Der Schlaf der Torwächter und die noch frischen Spuren sprachen für sich. Im Morgengrauen ließ der Bargello durch einen Kundschafter, den er eilig nach Stra schickte, ermitteln, daß Lodovico und seine Bande am Vorabend in einer renommierten Herberge in Stra gezecht hatten. Von Stra nach Padua sind es nur einige Meilen, eine Entfernung, die ein gutes Pferd in derselben Nacht zweimal zurücklegen kann.
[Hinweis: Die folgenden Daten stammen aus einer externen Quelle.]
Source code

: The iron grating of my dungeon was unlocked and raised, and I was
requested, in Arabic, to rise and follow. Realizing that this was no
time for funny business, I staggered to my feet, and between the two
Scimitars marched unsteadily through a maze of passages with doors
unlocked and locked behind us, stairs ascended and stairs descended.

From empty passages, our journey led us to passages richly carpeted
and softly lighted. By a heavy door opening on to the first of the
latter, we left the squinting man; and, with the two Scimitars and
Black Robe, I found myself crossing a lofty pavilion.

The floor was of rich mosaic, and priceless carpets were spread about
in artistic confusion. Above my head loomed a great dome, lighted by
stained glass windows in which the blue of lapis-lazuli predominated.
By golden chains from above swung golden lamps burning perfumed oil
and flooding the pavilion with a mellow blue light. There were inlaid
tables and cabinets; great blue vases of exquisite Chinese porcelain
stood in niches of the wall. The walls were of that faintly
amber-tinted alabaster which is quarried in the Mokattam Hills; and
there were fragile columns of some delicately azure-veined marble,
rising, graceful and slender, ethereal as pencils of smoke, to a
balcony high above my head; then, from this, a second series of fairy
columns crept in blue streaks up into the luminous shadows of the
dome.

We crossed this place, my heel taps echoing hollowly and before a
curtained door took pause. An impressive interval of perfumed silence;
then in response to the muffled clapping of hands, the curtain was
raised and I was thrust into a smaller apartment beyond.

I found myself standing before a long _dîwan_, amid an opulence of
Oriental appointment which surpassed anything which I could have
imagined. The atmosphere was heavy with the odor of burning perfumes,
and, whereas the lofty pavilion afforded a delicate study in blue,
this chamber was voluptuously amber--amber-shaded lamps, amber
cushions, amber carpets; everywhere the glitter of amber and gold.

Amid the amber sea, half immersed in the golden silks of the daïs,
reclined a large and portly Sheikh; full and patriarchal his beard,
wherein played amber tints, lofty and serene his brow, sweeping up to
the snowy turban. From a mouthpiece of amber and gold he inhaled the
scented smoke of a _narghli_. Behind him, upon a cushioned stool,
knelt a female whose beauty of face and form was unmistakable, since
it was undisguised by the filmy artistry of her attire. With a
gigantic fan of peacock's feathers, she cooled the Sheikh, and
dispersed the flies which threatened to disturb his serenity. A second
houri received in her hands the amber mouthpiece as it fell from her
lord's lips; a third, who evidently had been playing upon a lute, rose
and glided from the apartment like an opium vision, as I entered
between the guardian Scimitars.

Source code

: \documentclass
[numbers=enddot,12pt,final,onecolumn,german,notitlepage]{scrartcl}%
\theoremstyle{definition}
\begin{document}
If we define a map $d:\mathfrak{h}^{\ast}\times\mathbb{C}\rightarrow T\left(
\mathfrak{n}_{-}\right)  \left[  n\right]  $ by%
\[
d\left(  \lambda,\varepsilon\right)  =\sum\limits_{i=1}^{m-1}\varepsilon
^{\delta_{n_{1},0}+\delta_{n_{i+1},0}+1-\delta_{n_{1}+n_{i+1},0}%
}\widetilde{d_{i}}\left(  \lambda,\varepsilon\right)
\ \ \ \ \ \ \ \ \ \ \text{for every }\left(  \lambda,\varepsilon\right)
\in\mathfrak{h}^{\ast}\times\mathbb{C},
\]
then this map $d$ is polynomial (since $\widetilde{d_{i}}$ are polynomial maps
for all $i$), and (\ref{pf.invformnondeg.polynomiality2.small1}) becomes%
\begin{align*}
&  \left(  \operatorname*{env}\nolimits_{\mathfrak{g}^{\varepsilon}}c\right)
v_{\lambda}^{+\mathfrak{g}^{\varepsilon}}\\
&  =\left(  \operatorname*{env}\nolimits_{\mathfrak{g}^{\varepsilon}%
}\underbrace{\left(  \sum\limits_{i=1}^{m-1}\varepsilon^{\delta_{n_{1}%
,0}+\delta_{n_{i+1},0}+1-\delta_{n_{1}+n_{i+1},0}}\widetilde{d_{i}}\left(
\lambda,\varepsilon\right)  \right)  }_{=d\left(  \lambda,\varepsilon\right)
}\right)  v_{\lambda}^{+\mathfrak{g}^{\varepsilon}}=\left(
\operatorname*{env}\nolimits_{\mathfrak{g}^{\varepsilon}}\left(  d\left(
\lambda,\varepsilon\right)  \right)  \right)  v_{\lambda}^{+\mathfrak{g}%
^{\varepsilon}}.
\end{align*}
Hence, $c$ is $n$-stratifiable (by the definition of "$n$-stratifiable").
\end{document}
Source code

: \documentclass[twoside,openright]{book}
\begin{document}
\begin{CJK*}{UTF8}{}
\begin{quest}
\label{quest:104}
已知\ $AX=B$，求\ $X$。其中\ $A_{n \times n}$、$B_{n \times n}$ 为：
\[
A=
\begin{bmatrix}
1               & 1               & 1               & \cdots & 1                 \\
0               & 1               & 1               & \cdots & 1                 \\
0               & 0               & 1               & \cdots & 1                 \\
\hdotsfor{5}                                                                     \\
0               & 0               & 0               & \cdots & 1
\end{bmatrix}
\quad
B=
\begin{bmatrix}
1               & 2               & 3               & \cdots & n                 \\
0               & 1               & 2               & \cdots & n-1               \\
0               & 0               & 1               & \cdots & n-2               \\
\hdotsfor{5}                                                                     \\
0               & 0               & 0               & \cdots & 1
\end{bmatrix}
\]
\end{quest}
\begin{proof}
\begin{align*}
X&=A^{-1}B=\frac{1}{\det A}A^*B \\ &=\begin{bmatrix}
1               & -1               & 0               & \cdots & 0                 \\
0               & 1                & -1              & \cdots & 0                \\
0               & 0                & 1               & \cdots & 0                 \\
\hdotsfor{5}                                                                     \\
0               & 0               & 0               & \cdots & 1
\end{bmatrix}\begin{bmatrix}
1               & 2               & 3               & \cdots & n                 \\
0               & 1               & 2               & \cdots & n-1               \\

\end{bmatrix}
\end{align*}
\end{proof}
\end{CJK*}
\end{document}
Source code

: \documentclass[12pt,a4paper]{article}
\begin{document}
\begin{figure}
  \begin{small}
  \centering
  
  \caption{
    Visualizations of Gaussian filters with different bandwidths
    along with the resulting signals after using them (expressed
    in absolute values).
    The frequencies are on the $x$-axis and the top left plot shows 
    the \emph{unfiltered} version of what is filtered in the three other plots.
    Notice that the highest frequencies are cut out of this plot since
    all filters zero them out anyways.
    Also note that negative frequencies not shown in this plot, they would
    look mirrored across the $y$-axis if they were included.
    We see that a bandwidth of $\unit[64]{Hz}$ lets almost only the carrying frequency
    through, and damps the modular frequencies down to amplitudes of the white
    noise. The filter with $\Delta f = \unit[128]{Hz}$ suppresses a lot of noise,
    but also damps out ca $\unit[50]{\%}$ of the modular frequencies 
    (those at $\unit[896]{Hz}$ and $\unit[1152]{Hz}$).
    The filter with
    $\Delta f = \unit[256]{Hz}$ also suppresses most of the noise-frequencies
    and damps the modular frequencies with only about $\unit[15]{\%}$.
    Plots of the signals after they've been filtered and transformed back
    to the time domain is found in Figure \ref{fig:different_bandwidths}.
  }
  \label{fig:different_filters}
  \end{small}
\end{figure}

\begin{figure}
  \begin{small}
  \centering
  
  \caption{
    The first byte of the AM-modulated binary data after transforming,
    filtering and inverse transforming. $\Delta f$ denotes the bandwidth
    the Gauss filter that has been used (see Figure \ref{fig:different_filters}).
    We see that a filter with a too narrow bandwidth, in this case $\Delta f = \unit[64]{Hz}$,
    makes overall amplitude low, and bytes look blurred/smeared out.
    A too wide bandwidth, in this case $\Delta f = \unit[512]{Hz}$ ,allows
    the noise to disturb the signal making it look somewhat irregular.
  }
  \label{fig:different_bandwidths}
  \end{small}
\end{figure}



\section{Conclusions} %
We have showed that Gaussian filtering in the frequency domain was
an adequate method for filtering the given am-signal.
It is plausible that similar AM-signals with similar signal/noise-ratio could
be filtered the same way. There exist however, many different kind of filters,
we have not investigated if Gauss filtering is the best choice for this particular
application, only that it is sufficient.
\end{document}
Dem Bargello und auch mir war klar, daß zwar starke Verdachtsmomente gegen Lodovico sprachen, die Beweise sich aber auf eine einzige Zeugenaussage beschränkten, die er überdies mit Leichtigkeit anfechten könnte: »Wie hätte uns diese Verrückte in Padua sehen können, wo wir doch in Stra gezecht haben?«

Daher beschlossen wir, uns tot zu stellen und das Gerücht zu verbreiten, die Untersuchung sei ergebnislos verlaufen. Wir gingen davon aus, daß Graf Lodovico seine Spitzel in Padua hatte und in den Palazzo Contarini, den er für drei Monate gemietet hatte, zurückkehren würde, sobald er erführe, daß man ihn nicht verdächtigte. Aber dazu mußten wir uns der Verschwiegenheit von Caterina Acquaviva und Marcello Accoramboni versichern. Was erstere anbetrifft, so war der verwitwete Bargello bereit, sie in seinen Dienst zu nehmen und entsprechend zu instruieren. Und letzterer war auf Grund seines Zustands kaum in der Lage, etwas auszuplaudern. Als er den Leichnam seiner Schwester entdeckte, hatte er sich nämlich sein Messer mit aller Kraft ins Herz gestoßen. Doch die Klinge war an seinem dicken Lederwams, das er zum Schutz gegen die Kälte trug, abgerutscht; so hatte er |458|sich nur eine tiefe Schnittwunde zugefügt, die allerdings gefährlich genug war, um ihn im Hause der Signora Sorghini mit heftigem Fieber ans Bett zu fesseln.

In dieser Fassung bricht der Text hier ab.